To see if this is true, we left iPhones in the seat pockets or behind the tray table on four airlines: British Airways, easyJet, Jet2 and Ryanair.
On each phone, we activated Apple’s Find My Phone tracking system so we could check where it went and monitor efforts by airlines to locate them.
Each phone had a message on its screen reading ‘this phone is lost’ and providing a number to call.
However, three days after leaving the first iPhone – on a BA flight from Cyprus to London Heathrow – Find My Phone is saying that it’s turned up at a cottage near Windsor. We’re pretty sure we’ll never see it again.
And it’s not the only phone that will disappear for ever.
How our phone ended up at a cottage near Windsor
The first thing we do after leaving the phone on the BA plane is to ask the company what to do next.

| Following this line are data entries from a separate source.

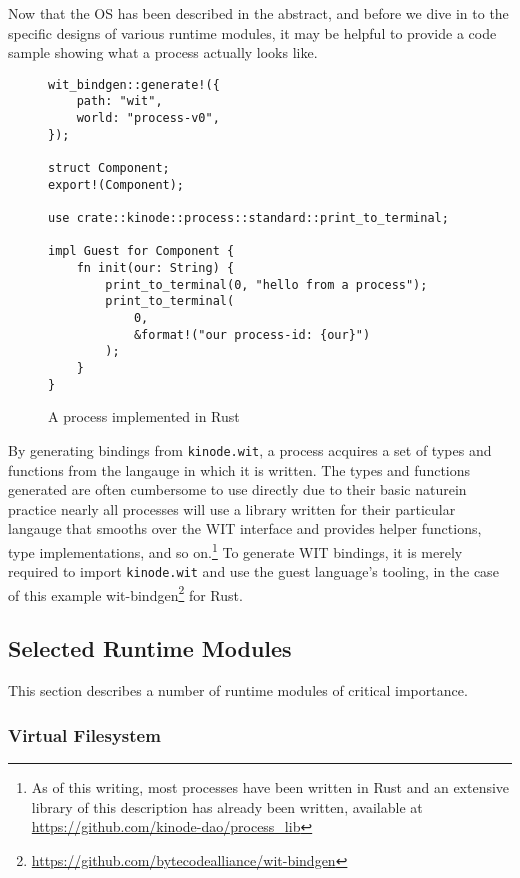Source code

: \documentclass[runningheads]{llncs}
\begin{document}
Now that the OS has been described in the abstract, and before we dive in to the specific designs of various runtime modules, it may be helpful to provide a code sample showing what a process actually looks like.

\begin{figure}[H]
\begin{verbatim}
wit_bindgen::generate!({
    path: "wit",
    world: "process-v0",
});

struct Component;
export!(Component);

use crate::kinode::process::standard::print_to_terminal;

impl Guest for Component {
    fn init(our: String) {
        print_to_terminal(0, "hello from a process");
        print_to_terminal(
            0,
            &format!("our process-id: {our}")
        );
    }
}
\end{verbatim}
    \caption{A process implemented in Rust}
    \label{fig:example process}
\end{figure}

By generating bindings from \verb|kinode.wit|, a process acquires a set of types and functions from the langauge in which it is written.
The types and functions generated are often cumbersome to use directly due to their basic nature\textemdash in practice nearly all processes will use a library written for their particular langauge that smooths over the WIT interface and provides helper functions, type implementations, and so on.\footnote{ As of this writing, most processes have been written in Rust and an extensive library of this description has already been written, available at \url{https://github.com/kinode-dao/process\_lib} }
To generate WIT bindings, it is merely required to import \verb|kinode.wit| and use the guest language's tooling, in the case of this example wit-bindgen\footnote{\url{https://github.com/bytecodealliance/wit-bindgen}} for Rust.

\subsection{Selected Runtime Modules}
\label{sec:osmodules}

This section describes a number of runtime modules of critical importance.

\subsubsection{Virtual Filesystem}
\label{sec:osvfs}
\end{document}
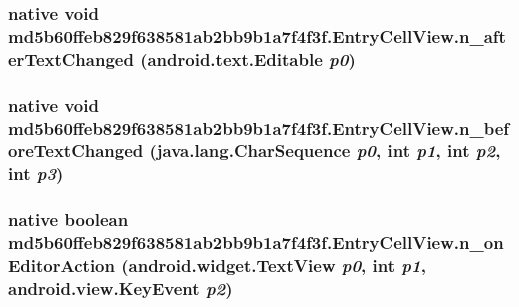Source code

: \hypertarget{classmd5b60ffeb829f638581ab2bb9b1a7f4f3f_1_1_entry_cell_view_e7edff3f42c61efac2657a90a7cf0456}{
\subsubsection[{n\_\-afterTextChanged}]{\setlength{\rightskip}{0pt plus 5cm}native void md5b60ffeb829f638581ab2bb9b1a7f4f3f.EntryCellView.n\_\-afterTextChanged (android.text.Editable {\em p0})}}
\label{classmd5b60ffeb829f638581ab2bb9b1a7f4f3f_1_1_entry_cell_view_e7edff3f42c61efac2657a90a7cf0456}


\hypertarget{classmd5b60ffeb829f638581ab2bb9b1a7f4f3f_1_1_entry_cell_view_34d243c449e7bc60206e9b8d88e03613}{
\subsubsection[{n\_\-beforeTextChanged}]{\setlength{\rightskip}{0pt plus 5cm}native void md5b60ffeb829f638581ab2bb9b1a7f4f3f.EntryCellView.n\_\-beforeTextChanged (java.lang.CharSequence {\em p0}, \/  int {\em p1}, \/  int {\em p2}, \/  int {\em p3})}}
\label{classmd5b60ffeb829f638581ab2bb9b1a7f4f3f_1_1_entry_cell_view_34d243c449e7bc60206e9b8d88e03613}


\hypertarget{classmd5b60ffeb829f638581ab2bb9b1a7f4f3f_1_1_entry_cell_view_d39763bac685bdb01bc26ba3eedca6aa}{
\subsubsection[{n\_\-onEditorAction}]{\setlength{\rightskip}{0pt plus 5cm}native boolean md5b60ffeb829f638581ab2bb9b1a7f4f3f.EntryCellView.n\_\-onEditorAction (android.widget.TextView {\em p0}, \/  int {\em p1}, \/  android.view.KeyEvent {\em p2})}}
\label{classmd5b60ffeb829f638581ab2bb9b1a7f4f3f_1_1_entry_cell_view_d39763bac685bdb01bc26ba3eedca6aa}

On its website, it says: ‘Unfortunately, we do not have a central lost property team so we are unable to help if your property has not been handed in at the airport.’
That ‘unfortunately’ makes it sound as though not having a ‘lost property team’ is something disappointing that happened to them, such as inclement weather.
In fact BA, like all four airlines, has outsourced its lost property handling to a third party. And that’s part of the problem: in the crucial hours after the item is lost, we often found it impossible to find anyone who cared enough to help.
From the BA website, we’re directed to Heathrow’s lost property handler Smarte Carte. The Smarte Carte website is the digital equivalent of being ushered into a back room filled with lost phones and being invited to dig through the crates. It has a list of 36 iPhones lost at Heathrow.
But at this point, just an hour after leaving the handset, we know Smarte Carte doesn’t have our property. Our tracking shows that the phone is either on the plane or right next to it. But the next day, when we check, it’s turned up about 14 miles from Heathrow in what looks, on Google Maps, like a nice cottage near Windsor.
Then, we assume, the battery dies. Has it been stolen? By setting our account as ‘lost’, we’ve ensured it can’t be used to make calls or go online, so it seems useless. However, there are reports of iPhones being sent abroad for their parts.
We ask BA if a member of its staff found the phone, but it won’t say and just repeatedly tells us we should speak to Smarte Carte. Smarte Carte says it never received the phone.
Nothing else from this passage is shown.